Pour ceux que la géopolitique intéresse et qui lisent l’anglais, je recommande ce livre majeur :

THE IMPROBABLE WAR, China, the United States & the Logic of Great Power Conflict

L’auteur, Christopher Coker, enseigne les relations internationales à la London School of Economics. Le livre est publié chez HURST, à Londres.

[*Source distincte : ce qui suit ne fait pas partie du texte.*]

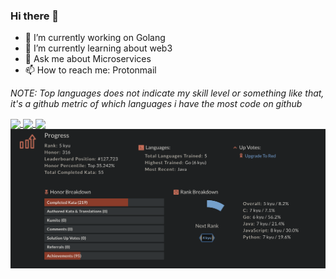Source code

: ### Hi there 👋

- 🔭 I’m currently working on Golang 
- 🌱 I’m currently learning about web3
- 💬 Ask me about Microservices
- 📫 How to reach me: Protonmail

_NOTE: Top languages does not indicate my skill level or something like that, it's a github metric of which languages i have the most code on github_

  <a href="https://github.com/iButcat">
  <img align="center" src="https://github-readme-stats.vercel.app/api?username=iButcat&count_private=true&show_icons=true&theme=tokyonight" />
</a>
<a href="https://github.com/iButcat">
  <img align="center" src="https://github-readme-stats.vercel.app/api/top-langs/?username=iButcat&count_private=true&langs_count=4&layout=compact&show_icons=true&theme=tokyonight" />
</a>
<a><img align="center" src="https://komarev.com/ghpvc/?username=iButcat" /></a>
<a>
  <img align="center" src="https://github.com/iButcat/iButcat/blob/main/codewars.png" />
 </a>

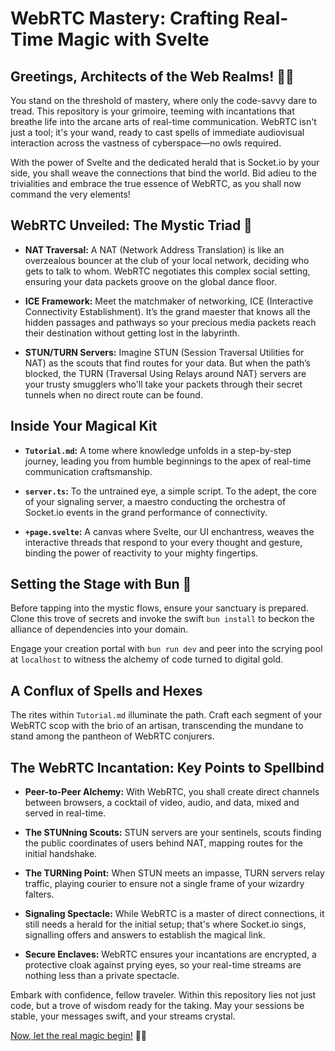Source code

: # WebRTC Mastery: Crafting Real-Time Magic with Svelte

## Greetings, Architects of the Web Realms! 🧙‍♂️

You stand on the threshold of mastery, where only the code-savvy dare to tread. This repository is your grimoire, teeming with incantations that breathe life into the arcane arts of real-time communication. WebRTC isn't just a tool; it's your wand, ready to cast spells of immediate audiovisual interaction across the vastness of cyberspace—no owls required.

With the power of Svelte and the dedicated herald that is Socket.io by your side, you shall weave the connections that bind the world. Bid adieu to the trivialities and embrace the true essence of WebRTC, as you shall now command the very elements!

## WebRTC Unveiled: The Mystic Triad 📡

- **NAT Traversal:** A NAT (Network Address Translation) is like an overzealous bouncer at the club of your local network, deciding who gets to talk to whom. WebRTC negotiates this complex social setting, ensuring your data packets groove on the global dance floor.
  
- **ICE Framework:** Meet the matchmaker of networking, ICE (Interactive Connectivity Establishment). It’s the grand maester that knows all the hidden passages and pathways so your precious media packets reach their destination without getting lost in the labyrinth.

- **STUN/TURN Servers:** Imagine STUN (Session Traversal Utilities for NAT) as the scouts that find routes for your data. But when the path’s blocked, the TURN (Traversal Using Relays around NAT) servers are your trusty smugglers who'll take your packets through their secret tunnels when no direct route can be found.

## Inside Your Magical Kit

- **`Tutorial.md`:** A tome where knowledge unfolds in a step-by-step journey, leading you from humble beginnings to the apex of real-time communication craftsmanship.

- **`server.ts`:** To the untrained eye, a simple script. To the adept, the core of your signaling server, a maestro conducting the orchestra of Socket.io events in the grand performance of connectivity.

- **`+page.svelte`:** A canvas where Svelte, our UI enchantress, weaves the interactive threads that respond to your every thought and gesture, binding the power of reactivity to your mighty fingertips.

## Setting the Stage with Bun 🐰

Before tapping into the mystic flows, ensure your sanctuary is prepared. Clone this trove of secrets and invoke the swift `bun install` to beckon the alliance of dependencies into your domain.

Engage your creation portal with `bun run dev` and peer into the scrying pool at `localhost` to witness the alchemy of code turned to digital gold.

## A Conflux of Spells and Hexes

The rites within `Tutorial.md` illuminate the path. Craft each segment of your WebRTC scop with the brio of an artisan, transcending the mundane to stand among the pantheon of WebRTC conjurers.

## The WebRTC Incantation: Key Points to Spellbind

- **Peer-to-Peer Alchemy:** With WebRTC, you shall create direct channels between browsers, a cocktail of video, audio, and data, mixed and served in real-time.

- **The STUNning Scouts:** STUN servers are your sentinels, scouts finding the public coordinates of users behind NAT, mapping routes for the initial handshake.

- **The TURNing Point:** When STUN meets an impasse, TURN servers relay traffic, playing courier to ensure not a single frame of your wizardry falters.

- **Signaling Spectacle:** While WebRTC is a master of direct connections, it still needs a herald for the initial setup; that's where Socket.io sings, signalling offers and answers to establish the magical link.

- **Secure Enclaves:** WebRTC ensures your incantations are encrypted, a protective cloak against prying eyes, so your real-time streams are nothing less than a private spectacle.

Embark with confidence, fellow traveler. Within this repository lies not just code, but a trove of wisdom ready for the taking. May your sessions be stable, your messages swift, and your streams crystal.

[Now, let the real magic begin!](./Tutorial.md) 🌌✨
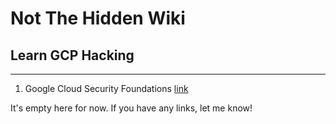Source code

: # Not The Hidden Wiki

## Learn GCP Hacking
-----

1. Google Cloud Security Foundations [link](https://services.google.com/fh/files/misc/google-cloud-security-foundations-guide.pdf )

It's empty here for now. If you have any links, let me know!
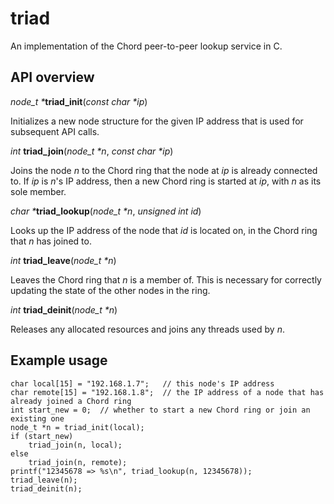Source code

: triad
=====

An implementation of the Chord peer-to-peer lookup service in C.

API overview
------------

<i>node_t *</i><b>triad_init</b>(<i>const char *ip</i>)

Initializes a new node structure for the given IP address that is used for
subsequent API calls.

<i>int</i> <b>triad_join</b>(<i>node_t *n</i>, <i>const char *ip</i>)

Joins the node <i>n</i> to the Chord ring that the node at <i>ip</i> is already
connected to.  If <i>ip</i> is <i>n</i>'s IP address, then a new Chord ring is
started at <i>ip</i>, with <i>n</i> as its sole member.

<i>char *</i><b>triad_lookup</b>(<i>node_t *n</i>, <i>unsigned int id</i>)

Looks up the IP address of the node that <i>id</i> is located on, in the Chord
ring that <i>n</i> has joined to.

<i>int</i> <b>triad_leave</b>(<i>node_t *n</i>)

Leaves the Chord ring that <i>n</i> is a member of.  This is necessary for
correctly updating the state of the other nodes in the ring.

<i>int</i> <b>triad_deinit</b>(<i>node_t *n</i>)

Releases any allocated resources and joins any threads used by <i>n</i>.

Example usage
-------------

    char local[15] = "192.168.1.7";   // this node's IP address
    char remote[15] = "192.168.1.8";  // the IP address of a node that has already joined a Chord ring
    int start_new = 0;  // whether to start a new Chord ring or join an existing one
    node_t *n = triad_init(local);
    if (start_new)
        triad_join(n, local);
    else
        triad_join(n, remote);
    printf("12345678 => %s\n", triad_lookup(n, 12345678));
    triad_leave(n);
    triad_deinit(n);
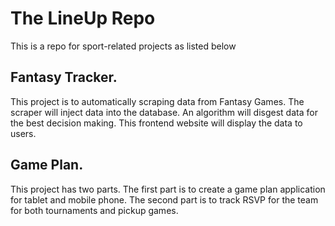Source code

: # The LineUp Repo

This is a repo for sport-related projects as listed below

## Fantasy Tracker.
This project is to automatically scraping data from Fantasy Games. 
The scraper will inject data into the database.
An algorithm will disgest data for the best decision making.
This frontend website will display the data to users. 

## Game Plan.
This project has two parts. 
The first part is to create a game plan application for tablet and mobile phone.
The second part is to track RSVP for the team for both tournaments and pickup games. 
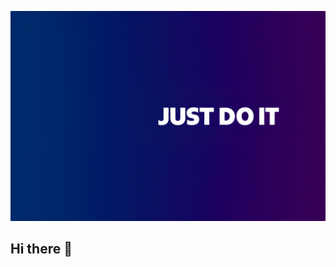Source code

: <p align="center">
  <img src="https://github.com/JustDoIt-Lee/JustDoIt-Lee/blob/main/Just%20Do%20It.png" width="600"/>
</p>

## Hi there 👋

<!--
**JustDoIt-Lee/JustDoIt-Lee** is a ✨ _special_ ✨ repository because its `README.md` (this file) appears on your GitHub profile.

Here are some ideas to get you started:

- 🔭 I’m currently working on ...
- 🌱 I’m currently learning ...
- 👯 I’m looking to collaborate on ...
- 🤔 I’m looking for help with ...
- 💬 Ask me about ...
- 📫 How to reach me: ...
- 😄 Pronouns: ...
- ⚡ Fun fact: ...
-->
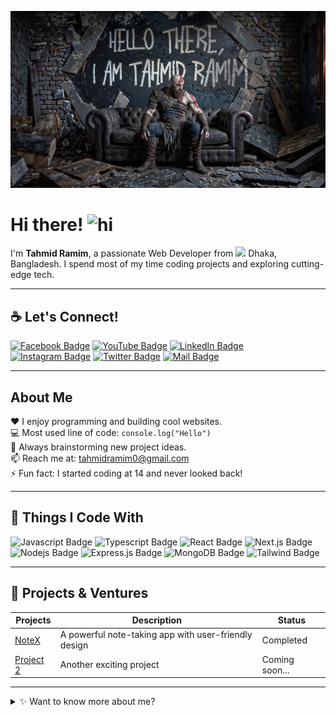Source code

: ![Github Banner](https://raw.githubusercontent.com/Raaaaaaamim/Raaaaaaamim/refs/heads/main/kratos.jpg)

# Hi there! <img src="https://media0.giphy.com/media/ukjroRS7Y9GLbuK1If/giphy.gif?cid=6c09b952vqronzt2u2kk92fg0fre0jwh5fbcs61fsv8mdlp7&ep=v1_stickers_related&rid=giphy.gif&ct=s" width="40px" alt="hi">

I'm **Tahmid Ramim**, a passionate Web Developer from <img src="https://cdn-icons-png.flaticon.com/512/3973/3973498.png" width="18"> Dhaka, Bangladesh. I spend most of my time coding projects and exploring cutting-edge tech.

---

## :coffee: Let's Connect!

[![Facebook Badge](https://img.shields.io/badge/Facebook-1877F2?style=for-the-badge&logo=facebook&logoColor=white)](#)
[![YouTube Badge](https://img.shields.io/badge/YouTube-FF0000?style=for-the-badge&logo=youtube&logoColor=white)](#)
[![LinkedIn Badge](https://img.shields.io/badge/LinkedIn-0077B5?style=for-the-badge&logo=linkedin&logoColor=white)](#)
[![Instagram Badge](https://img.shields.io/badge/Instagram-E4405F?style=for-the-badge&logo=instagram&logoColor=white)](#)
[![Twitter Badge](https://img.shields.io/badge/Twitter-1DA1F2?style=for-the-badge&logo=twitter&logoColor=white)](#)
[![Mail Badge](https://img.shields.io/badge/Gmail-D14836?style=for-the-badge&logo=gmail&logoColor=white)](mailto:tahmidramim0@gmail.com)

---

## About Me

:hearts: I enjoy programming and building cool websites.<br>
:computer: Most used line of code: <code>console.log("Hello")</code><br>
🤔 Always brainstorming new project ideas.<br>
📫 Reach me at: [tahmidramim0@gmail.com](mailto:tahmidramim0@gmail.com)<br>
⚡ Fun fact: I started coding at 14 and never looked back!

---

## 🚀 Things I Code With

![Javascript Badge](https://img.shields.io/badge/-Javascript-F0DB4F?style=for-the-badge&labelColor=black&logo=javascript&logoColor=F0DB4F)
![Typescript Badge](https://img.shields.io/badge/-Typescript-007acc?style=for-the-badge&labelColor=black&logo=typescript&logoColor=007acc)
![React Badge](https://img.shields.io/badge/-React-61DBFB?style=for-the-badge&labelColor=black&logo=react&logoColor=61DBFB)
![Next.js Badge](https://img.shields.io/badge/Next.js-000000?style=for-the-badge&logo=nextdotjs&logoColor=white)
![Nodejs Badge](https://img.shields.io/badge/-Nodejs-3C873A?style=for-the-badge&labelColor=black&logo=node.js&logoColor=3C873A)
![Express.js Badge](https://img.shields.io/badge/Express.js-000000?style=for-the-badge&logo=express&logoColor=white)
![MongoDB Badge](https://img.shields.io/badge/MongoDB-4EA94B?style=for-the-badge&logo=mongodb&logoColor=white)
![Tailwind Badge](https://img.shields.io/badge/Tailwind%20CSS-092749?style=for-the-badge&logo=tailwindcss&logoColor=06B6D4&labelColor=000000)

---

## 📂 Projects & Ventures

| Projects      | Description                                    | Status       |
|---------------|------------------------------------------------|--------------|
| [NoteX](https://github.com/Raaaaaaamim/NoteX) | A powerful note-taking app with user-friendly design | Completed    |
| [Project 2](#) | Another exciting project                      | Coming soon... |

---

<details>
<summary>✨ Want to know more about me?</summary>

I love sharing knowledge and working on meaningful projects to help others grow!

### 📊 Github Stats

![Raaaaaaamim's Github Stats](https://github-readme-stats.vercel.app/api?username=yourusername&count_private=true&theme=tokyonight&hide=contribs,prs)

![Raaaaaaamim's Streak Stats](https://github-readme-streak-stats.herokuapp.com/?user=yourusername&theme=tokyonight)

</details>


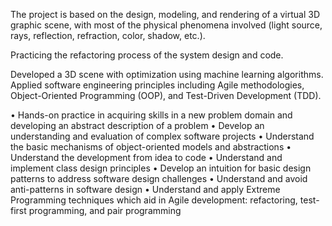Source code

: The project is based on the design, modeling, and rendering of a virtual 3D graphic scene, with most of the physical phenomena involved (light source, rays, reflection, refraction, color, shadow, etc.). 

Practicing the refactoring process of the system design and code.

Developed a 3D scene with optimization using machine learning algorithms. Applied software engineering principles including Agile methodologies, Object-Oriented Programming (OOP), and Test-Driven Development (TDD).

• Hands-on practice in acquiring skills in a new problem domain and developing an abstract description of a problem
• Develop an understanding and evaluation of complex software projects
• Understand the basic mechanisms of object-oriented models and abstractions
• Understand the development from idea to code
• Understand and implement class design principles
• Develop an intuition for basic design patterns to address software design challenges
• Understand and avoid anti-patterns in software design
• Understand and apply Extreme Programming techniques which aid in Agile development: refactoring, test-first programming, and pair programming
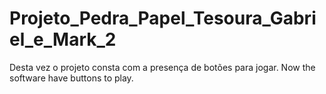 # Projeto_Pedra_Papel_Tesoura_Gabriel_e_Mark_2
Desta vez o projeto consta com a presença de botões para jogar.
Now the software have buttons to play.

La thèse est la suivante : à force de considérer la guerre comme très improbable, les grandes puissances se comportent de manière telle qu’elles y conduisent de manière irréversible. S’appuyant sur les préludes de la Première Guerre Mondiale et rappelant, sources historiques à l’appui, combien la guerre paraissait alors improbable avant l’attentat de Sarajevo, il fournit de multiples informations et analyses sur les relations, aujourd’hui, entre la Chine et les USA et les risques de guerre qu’elles recèlent.

Même si l’auteur avoue un parti-pris favorable à l’égard des USA, qui seraient, selon lui, protégés contre eux-mêmes et le complexe militaro-industriel par leur démocratie interne, il reconnaît le danger de guerre que contient la volonté de la première grande puissance du monde à refuser l’évolution vers un monde multipolaire.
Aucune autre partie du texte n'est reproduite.